Skywarp watched as the shadow slipped into the mouth of the alleyway running down the side of the Flywheel, blending in with the shadowy refuse bins so well he all but disappeared altogether, save for the two bright spots of his optics, which glowed out like an advertisement to the figures that were starting to gather. It reminded him a little of the deep-sea fish they occasionally glimpsed from Nemesis' windows, back on Earth – the ones with the bioluminescent lures to attract the smaller fish they preyed upon within range of their jaws. He wondered absently about how often the predator succeeded in attracting in a bigger fish, like this idiot was doing right now.

"He's here.
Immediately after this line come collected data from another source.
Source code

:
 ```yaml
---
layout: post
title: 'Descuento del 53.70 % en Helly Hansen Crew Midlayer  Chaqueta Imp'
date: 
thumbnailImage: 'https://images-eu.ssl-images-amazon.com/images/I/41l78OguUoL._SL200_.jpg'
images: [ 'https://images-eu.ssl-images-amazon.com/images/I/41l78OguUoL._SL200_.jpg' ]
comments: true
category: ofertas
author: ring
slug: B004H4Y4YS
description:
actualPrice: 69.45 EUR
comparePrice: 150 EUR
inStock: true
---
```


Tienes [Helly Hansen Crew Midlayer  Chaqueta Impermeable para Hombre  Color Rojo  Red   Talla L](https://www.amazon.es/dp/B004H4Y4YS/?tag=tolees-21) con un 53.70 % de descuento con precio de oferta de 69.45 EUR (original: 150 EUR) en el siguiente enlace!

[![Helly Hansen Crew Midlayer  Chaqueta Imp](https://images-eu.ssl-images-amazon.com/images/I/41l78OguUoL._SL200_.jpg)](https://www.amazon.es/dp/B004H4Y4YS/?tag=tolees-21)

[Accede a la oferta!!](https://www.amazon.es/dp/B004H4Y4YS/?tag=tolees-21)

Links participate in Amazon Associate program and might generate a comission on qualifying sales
The one we're looking for. The ringleader," he hissed, smiling.

"How can you be so sure? You better not have approached him!" There was the indistinct sound of hurrying feet, and then the hum of engines in the background. "We agreed we'd wait for each other to get there as backup!"

"Don't get your afterburners in a pinch, TC. I've not approached him." Skywarp grinned, wickedly. "But you should see the size of the slagger-! It's got to be him." He gazed down into the street from his high vantage point, watching as the shapes milled about in the mouth of the alleyway. "Big mech, sensor baffle. Got to be the one! Can't be anyone else!"

"When you say big?"

"Taller than me," Skywarp confirmed, watching as tiny parcels of dark blue light got distributed among the thronging shapes. " 'Squarer', too, looks like. Heavier. Still! Ground-pounder. We can take him!" He was jittering excitedly; he'd already drawn his feet up into a crouch underneath him, could feet the heat rising as his turbines began very softly to cycle. "I'll shoot him, you question him. Just hurry the Pit up and get here before he gets away!"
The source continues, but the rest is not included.